Problem to work on =
For every line in the records that has the word "MalariaDetection", make a copy.
┌──
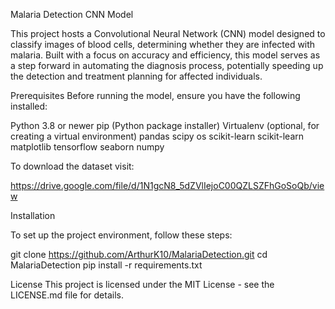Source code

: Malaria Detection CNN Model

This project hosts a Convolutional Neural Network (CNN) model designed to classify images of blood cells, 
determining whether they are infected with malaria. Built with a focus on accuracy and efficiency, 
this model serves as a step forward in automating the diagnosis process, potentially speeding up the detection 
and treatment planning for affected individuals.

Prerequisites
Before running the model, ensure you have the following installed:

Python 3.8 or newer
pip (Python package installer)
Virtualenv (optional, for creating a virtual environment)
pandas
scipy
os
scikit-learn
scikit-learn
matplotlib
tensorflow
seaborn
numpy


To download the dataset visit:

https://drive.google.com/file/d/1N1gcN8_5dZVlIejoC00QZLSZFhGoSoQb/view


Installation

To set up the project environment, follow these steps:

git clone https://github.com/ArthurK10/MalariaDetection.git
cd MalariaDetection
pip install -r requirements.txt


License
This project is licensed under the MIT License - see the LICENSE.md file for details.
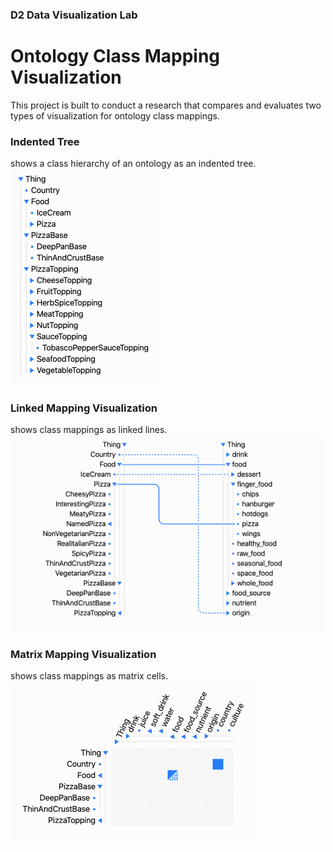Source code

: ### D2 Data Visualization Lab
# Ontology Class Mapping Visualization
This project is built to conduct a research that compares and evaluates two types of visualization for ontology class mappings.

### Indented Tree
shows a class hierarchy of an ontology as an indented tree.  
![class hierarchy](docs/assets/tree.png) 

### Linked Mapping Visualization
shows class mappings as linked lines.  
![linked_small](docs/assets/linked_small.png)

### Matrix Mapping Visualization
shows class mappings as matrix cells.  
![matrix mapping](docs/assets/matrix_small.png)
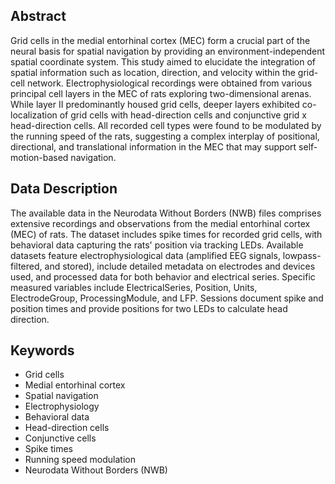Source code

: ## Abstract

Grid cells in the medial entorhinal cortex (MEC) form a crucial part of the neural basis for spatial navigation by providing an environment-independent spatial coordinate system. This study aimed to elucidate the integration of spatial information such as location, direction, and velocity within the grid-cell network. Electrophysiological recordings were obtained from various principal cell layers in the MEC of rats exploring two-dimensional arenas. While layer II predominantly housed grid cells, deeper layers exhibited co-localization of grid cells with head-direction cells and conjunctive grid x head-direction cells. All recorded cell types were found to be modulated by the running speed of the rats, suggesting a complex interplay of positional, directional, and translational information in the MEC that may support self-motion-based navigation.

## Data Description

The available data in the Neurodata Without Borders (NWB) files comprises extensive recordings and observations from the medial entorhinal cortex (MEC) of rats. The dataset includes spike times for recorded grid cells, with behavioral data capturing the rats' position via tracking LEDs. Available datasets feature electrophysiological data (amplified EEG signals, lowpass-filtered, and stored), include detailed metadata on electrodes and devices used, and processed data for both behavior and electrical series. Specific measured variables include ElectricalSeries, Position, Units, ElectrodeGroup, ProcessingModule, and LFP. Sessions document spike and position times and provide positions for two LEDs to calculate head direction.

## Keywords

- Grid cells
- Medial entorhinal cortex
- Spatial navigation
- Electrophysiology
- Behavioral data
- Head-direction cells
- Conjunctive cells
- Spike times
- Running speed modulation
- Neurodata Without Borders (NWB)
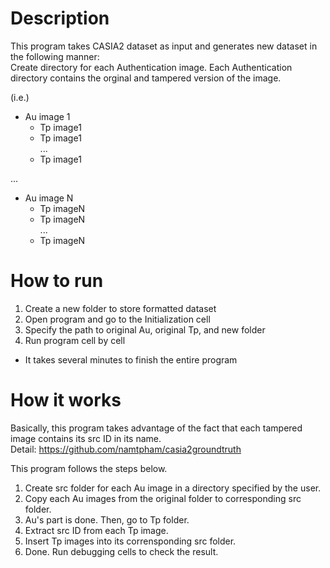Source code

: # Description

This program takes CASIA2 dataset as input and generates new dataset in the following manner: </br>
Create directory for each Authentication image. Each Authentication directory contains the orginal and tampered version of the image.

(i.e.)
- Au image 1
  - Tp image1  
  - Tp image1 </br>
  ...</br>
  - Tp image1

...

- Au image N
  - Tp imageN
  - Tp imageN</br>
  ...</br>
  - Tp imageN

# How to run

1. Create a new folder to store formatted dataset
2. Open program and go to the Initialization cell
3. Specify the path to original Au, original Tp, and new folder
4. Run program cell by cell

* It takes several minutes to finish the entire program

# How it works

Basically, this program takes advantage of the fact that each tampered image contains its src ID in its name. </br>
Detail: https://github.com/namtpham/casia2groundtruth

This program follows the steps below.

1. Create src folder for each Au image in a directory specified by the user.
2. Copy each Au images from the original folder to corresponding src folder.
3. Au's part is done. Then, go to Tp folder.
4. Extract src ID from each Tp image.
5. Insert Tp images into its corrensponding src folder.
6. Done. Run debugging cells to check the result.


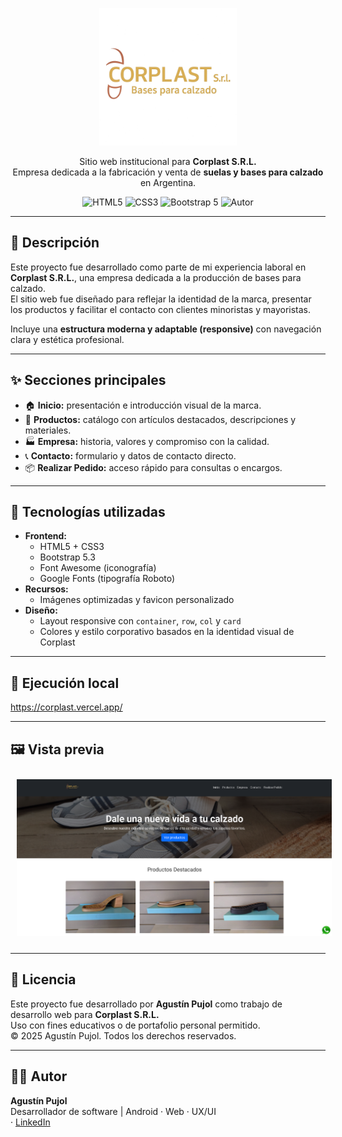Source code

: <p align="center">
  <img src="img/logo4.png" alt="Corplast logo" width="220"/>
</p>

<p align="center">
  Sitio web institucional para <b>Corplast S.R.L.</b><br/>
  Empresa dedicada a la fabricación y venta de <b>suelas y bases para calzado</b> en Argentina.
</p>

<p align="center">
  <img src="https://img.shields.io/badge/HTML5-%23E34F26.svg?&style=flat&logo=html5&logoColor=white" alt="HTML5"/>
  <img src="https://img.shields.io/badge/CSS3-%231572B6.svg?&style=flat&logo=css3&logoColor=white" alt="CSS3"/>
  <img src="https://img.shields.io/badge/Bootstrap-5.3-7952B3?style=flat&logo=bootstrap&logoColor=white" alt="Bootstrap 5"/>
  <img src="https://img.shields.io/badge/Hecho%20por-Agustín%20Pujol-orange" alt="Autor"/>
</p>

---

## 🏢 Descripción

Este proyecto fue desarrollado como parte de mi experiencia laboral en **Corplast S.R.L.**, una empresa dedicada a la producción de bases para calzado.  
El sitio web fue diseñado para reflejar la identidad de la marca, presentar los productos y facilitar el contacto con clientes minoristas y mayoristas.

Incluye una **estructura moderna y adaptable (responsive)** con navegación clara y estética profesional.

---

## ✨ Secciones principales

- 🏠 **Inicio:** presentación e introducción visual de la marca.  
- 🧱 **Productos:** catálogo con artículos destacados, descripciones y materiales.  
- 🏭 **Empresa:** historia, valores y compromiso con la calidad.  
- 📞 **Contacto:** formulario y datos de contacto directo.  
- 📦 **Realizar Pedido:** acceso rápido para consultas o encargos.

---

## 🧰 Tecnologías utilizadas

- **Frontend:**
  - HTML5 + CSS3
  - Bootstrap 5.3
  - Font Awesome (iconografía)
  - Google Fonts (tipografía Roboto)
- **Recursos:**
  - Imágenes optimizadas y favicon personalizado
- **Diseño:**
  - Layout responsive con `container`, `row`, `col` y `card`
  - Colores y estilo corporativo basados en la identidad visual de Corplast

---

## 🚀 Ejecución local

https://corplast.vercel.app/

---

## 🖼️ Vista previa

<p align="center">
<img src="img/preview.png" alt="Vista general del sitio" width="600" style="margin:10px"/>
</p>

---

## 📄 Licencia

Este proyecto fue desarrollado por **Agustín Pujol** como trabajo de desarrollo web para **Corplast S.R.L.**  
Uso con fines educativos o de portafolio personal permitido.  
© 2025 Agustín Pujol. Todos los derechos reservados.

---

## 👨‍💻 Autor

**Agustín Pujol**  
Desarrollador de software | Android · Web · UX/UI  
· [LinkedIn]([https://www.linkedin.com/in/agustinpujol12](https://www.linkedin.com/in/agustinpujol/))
└──
Exercise output =
git clone https://github.com/ArthurK10/MalariaDetection.git
cd MalariaDetection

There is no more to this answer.